Among the entries below, extract exactly the lines that run from the one with "Homework: Employee Tracker" through the one with "- console.table", both ends included.
=== Section Start ===
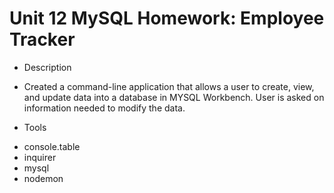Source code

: # Unit 12 MySQL Homework: Employee Tracker

* Description
- Created a command-line application that allows a user to create, view, and update data into a database in MYSQL Workbench. User is asked on information needed to modify the data.

* Tools
- console.table 
- inquirer 
- mysql
- nodemon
=== Section End ===
**EXERCISE RESPONSE**
: # Unit 12 MySQL Homework: Employee Tracker

* Description
- Created a command-line application that allows a user to create, view, and update data into a database in MYSQL Workbench. User is asked on information needed to modify the data.

* Tools
- console.table 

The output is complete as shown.